Cambridge musicologist presents on Johann Sebastian Bach

Musicologist and lecturer in early modern music at the University of Cambridge Dr. Bettina Varwig presented on her research regarding the pressures Bach faced when composing his music for the early Lutheran church. Thomas Moran | Arts and Life Editor

Have you ever wondered what the great composers dealth with while composing their masterpieces? Dr. Bettina Varwig, musicologist and lecturer in early modern music at the University of Cambridge has the answers. Varwig visited Baylor Monday afternoon as a part of the Lyceum Series. Her presentation was focused on examining some of Johann Sebastian Bach’s religious music and the debate surrounding it.

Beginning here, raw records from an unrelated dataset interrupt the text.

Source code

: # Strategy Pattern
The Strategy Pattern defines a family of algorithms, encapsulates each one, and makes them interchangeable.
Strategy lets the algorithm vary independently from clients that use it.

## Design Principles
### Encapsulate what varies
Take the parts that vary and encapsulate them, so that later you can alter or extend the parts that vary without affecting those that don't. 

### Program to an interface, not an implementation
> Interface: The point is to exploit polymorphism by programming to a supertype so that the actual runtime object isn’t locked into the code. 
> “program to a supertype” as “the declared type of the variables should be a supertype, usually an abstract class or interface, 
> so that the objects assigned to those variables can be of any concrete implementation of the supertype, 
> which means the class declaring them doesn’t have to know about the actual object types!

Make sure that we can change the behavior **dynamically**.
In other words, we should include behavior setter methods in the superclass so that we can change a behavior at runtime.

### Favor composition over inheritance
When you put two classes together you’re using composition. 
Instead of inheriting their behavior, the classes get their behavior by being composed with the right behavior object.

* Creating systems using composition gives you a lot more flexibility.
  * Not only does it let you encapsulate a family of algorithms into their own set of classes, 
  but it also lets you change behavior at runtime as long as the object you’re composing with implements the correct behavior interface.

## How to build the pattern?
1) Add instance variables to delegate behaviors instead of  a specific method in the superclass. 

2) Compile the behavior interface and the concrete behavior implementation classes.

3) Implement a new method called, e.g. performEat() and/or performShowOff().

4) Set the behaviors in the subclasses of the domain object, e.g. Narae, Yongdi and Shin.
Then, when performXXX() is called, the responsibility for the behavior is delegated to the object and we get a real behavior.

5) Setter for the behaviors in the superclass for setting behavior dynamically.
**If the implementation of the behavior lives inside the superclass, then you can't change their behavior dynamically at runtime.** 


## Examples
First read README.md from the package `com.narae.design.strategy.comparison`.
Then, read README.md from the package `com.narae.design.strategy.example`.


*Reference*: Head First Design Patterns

Varwig opened her presentation by explaining the historical context during which Bach composed much of his music. Bach lived in Germany relatively soon after Protestantism began spreading through Europe. As a member of the Lutheran church, a younger denomination that was working to establish its theological understandings, Bach was often subjugated to scrutiny from authorities in the denomination. The primary point of controversy was whether or not music used in literagy needed words or not to still constitute as worship.

“[Bach] was required to sign a contract which contained a number of courses to try and contatin any undue musical excesses,” Varwig said. “He was to arrange the music so that it would not last too long and be of such a nature as to not give an operatic impression.”

Some felt that too intricate of musical accompaniment would detract from the words which were the substance of worship. Others argued that the instrumental composition itself could be worship.

“Music seemed to stretch beyond the liturgical words’ usefulness and towards a sense of artistic self sufficiency,” Varwig said.

Using Bach’s cantata 180, Varwig highlighted how Bach worked to unify the music and the words by employing various techniques that mirrored the words, like heightened rhythm when the words addressed God knocking on the heart of a believer.

In response, some critics changed their tune, Varwig said. Some even suggested, using an archaic perspective on human anatomy, that the music itself could permeate the pores of men and women and enter their heart and mind.

Varwig allowed the audience to ask questions regarding her presentation, one of which hinted at her stance on the issue.

“There is something potentially mysterious that escapes capture through words and concepts,” Varwig said.

According to the website, Baylor School of Music’s Lyceum Series, funded by the Meadows Foundation of Dallas and initiated in 1976, is designed to offer the Baylor community the opportunity to hear and learn from some of the most important people in the world of music today. A percussion master class, a lecture concerning opera and others have already been featured in the series this semester.